Exercise materials =>

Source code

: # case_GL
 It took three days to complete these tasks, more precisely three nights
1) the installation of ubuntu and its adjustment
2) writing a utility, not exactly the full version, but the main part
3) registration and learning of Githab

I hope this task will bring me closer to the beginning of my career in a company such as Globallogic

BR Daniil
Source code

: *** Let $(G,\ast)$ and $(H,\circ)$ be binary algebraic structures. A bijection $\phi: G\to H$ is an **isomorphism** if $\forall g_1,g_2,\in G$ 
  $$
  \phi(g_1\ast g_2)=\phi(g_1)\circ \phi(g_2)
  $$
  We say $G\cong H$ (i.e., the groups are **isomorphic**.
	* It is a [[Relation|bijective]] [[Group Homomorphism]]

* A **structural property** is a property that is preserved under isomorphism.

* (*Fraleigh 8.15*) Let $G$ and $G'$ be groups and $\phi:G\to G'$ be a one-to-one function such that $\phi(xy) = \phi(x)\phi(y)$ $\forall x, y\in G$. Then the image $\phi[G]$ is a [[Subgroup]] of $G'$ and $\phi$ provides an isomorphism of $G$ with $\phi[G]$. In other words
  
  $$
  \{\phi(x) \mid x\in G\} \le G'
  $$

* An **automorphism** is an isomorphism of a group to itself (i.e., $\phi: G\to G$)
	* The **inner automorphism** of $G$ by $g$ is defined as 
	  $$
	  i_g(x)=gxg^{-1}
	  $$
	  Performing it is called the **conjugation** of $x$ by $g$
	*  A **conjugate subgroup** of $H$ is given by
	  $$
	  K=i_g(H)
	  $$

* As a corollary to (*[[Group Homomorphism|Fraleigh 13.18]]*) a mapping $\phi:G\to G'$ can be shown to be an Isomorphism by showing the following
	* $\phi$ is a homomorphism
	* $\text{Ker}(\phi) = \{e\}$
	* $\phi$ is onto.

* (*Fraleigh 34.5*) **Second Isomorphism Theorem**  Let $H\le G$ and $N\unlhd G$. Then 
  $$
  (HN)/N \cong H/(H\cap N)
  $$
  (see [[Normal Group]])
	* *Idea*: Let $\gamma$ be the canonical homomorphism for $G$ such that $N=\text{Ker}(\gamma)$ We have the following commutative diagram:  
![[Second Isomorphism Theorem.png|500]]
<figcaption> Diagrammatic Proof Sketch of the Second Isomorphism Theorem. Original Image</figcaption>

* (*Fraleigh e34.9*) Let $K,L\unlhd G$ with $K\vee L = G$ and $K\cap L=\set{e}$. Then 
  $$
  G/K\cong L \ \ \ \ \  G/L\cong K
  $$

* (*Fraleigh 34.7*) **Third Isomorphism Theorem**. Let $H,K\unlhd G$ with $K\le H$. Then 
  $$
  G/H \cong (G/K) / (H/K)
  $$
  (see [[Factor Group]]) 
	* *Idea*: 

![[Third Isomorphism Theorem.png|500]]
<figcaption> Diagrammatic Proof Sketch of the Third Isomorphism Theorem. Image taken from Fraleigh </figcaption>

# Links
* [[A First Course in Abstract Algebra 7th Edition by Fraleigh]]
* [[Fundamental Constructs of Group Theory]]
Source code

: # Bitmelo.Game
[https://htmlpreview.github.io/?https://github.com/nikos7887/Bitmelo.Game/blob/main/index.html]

Exercise =>
Write out again only the lines from the one with "(HN)/N \cong H/(H\cap N)" through the last line of the records above. Keep every word as it stands.

Task response =>
  (HN)/N \cong H/(H\cap N)
  $$
  (see [[Normal Group]])
	* *Idea*: Let $\gamma$ be the canonical homomorphism for $G$ such that $N=\text{Ker}(\gamma)$ We have the following commutative diagram:  
![[Second Isomorphism Theorem.png|500]]
<figcaption> Diagrammatic Proof Sketch of the Second Isomorphism Theorem. Original Image</figcaption>

* (*Fraleigh e34.9*) Let $K,L\unlhd G$ with $K\vee L = G$ and $K\cap L=\set{e}$. Then 
  $$
  G/K\cong L \ \ \ \ \  G/L\cong K
  $$

* (*Fraleigh 34.7*) **Third Isomorphism Theorem**. Let $H,K\unlhd G$ with $K\le H$. Then 
  $$
  G/H \cong (G/K) / (H/K)
  $$
  (see [[Factor Group]]) 
	* *Idea*: 

![[Third Isomorphism Theorem.png|500]]
<figcaption> Diagrammatic Proof Sketch of the Third Isomorphism Theorem. Image taken from Fraleigh </figcaption>

# Links
* [[A First Course in Abstract Algebra 7th Edition by Fraleigh]]
* [[Fundamental Constructs of Group Theory]]
Source code

: # Bitmelo.Game
[https://htmlpreview.github.io/?https://github.com/nikos7887/Bitmelo.Game/blob/main/index.html]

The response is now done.